Leo Castelli Gallery, New York
Thomas Ammann Fine Art, Zurich
Acquired from the above by the present owner
New York, Whitney Museum of American Art, 1987 Biennial Exhibition, April-July 1987, p. 113 (illustrated in color).
Paris, Musée National d'art Moderne, Centre Georges Pompidou; Rotterdam, Museum Boymans-van Beuningen; Barcelona, Centre Cultural de la Fundaciò Caixa de Pensions; London, Serpentine Gallery, and Los Angeles, The Museum of Contemporary Art, Ed Ruscha, December 1989-February 1991, pp. 70-71, no. 26 (illustrated in color).
Washington, D.C.; Hirshhorn Museum and Sculpture Garden; Chicago, Museum of Contemporary Art; Miami Art Museum; Modern Art Museum of Fort Worth; Oxford, Museum of Modern Art, and Kunstmuseum Wolfsburg, Ed Ruscha, June 2000-April 2002, pp. 104-105 (illustrated in color).

Lot Essay

This work will be included in the forthcoming Edward Ruscha catalogue raisonné.

Since the early 1960s Ed Ruscha has captured the spirit of the West in his words, phrases and imagery. The Uncertain Trail, 1986 is in many ways a painting made in the esteemed tradition of 19th century landscape painting. But The Uncertain Trail also has an eye to Hollywood's venerated movie genre, the Western. Like an old black and white film, it is cinematic in its camera-angle perspective, and the large canvas itself is like a movie screen. Text over imagery is integral to all films as we are reminded when the credits roll. In this case, Ruscha has substituted a censor strip for the expected text, implying the title--or something else--we fill in the blank.
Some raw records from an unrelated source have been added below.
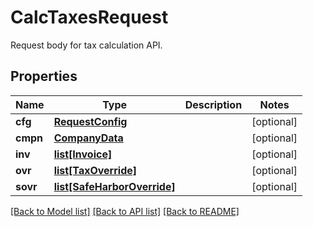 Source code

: # CalcTaxesRequest

Request body for tax calculation API.
## Properties
Name | Type | Description | Notes
------------ | ------------- | ------------- | -------------
**cfg** | [**RequestConfig**](RequestConfig.md) |  | [optional] 
**cmpn** | [**CompanyData**](CompanyData.md) |  | [optional] 
**inv** | [**list[Invoice]**](Invoice.md) |  | [optional] 
**ovr** | [**list[TaxOverride]**](TaxOverride.md) |  | [optional] 
**sovr** | [**list[SafeHarborOverride]**](SafeHarborOverride.md) |  | [optional] 

[[Back to Model list]](../README.md#documentation-for-models) [[Back to API list]](../README.md#documentation-for-api-endpoints) [[Back to README]](../README.md)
Here Ruscha prefers the ambiguous blank as a sign to stand in for the more explicit words.

"In many of the works from the 1980s, Ruscha has chosen to leave words out altogether, replacing them by silhouetted images that are themselves enigmatic enough to force the issue of language into the open and by floating white rectangles or underliners whose references are often supplied by the painting's title. Here Ruscha is playing somewhat with both our familiarity with his work, and with the self-described parameters of this art up to this point, by creating the expectation of language and then purposefully not supplying it" (D. Cameron, Ed Ruscha Paintings, 1990, p. 15).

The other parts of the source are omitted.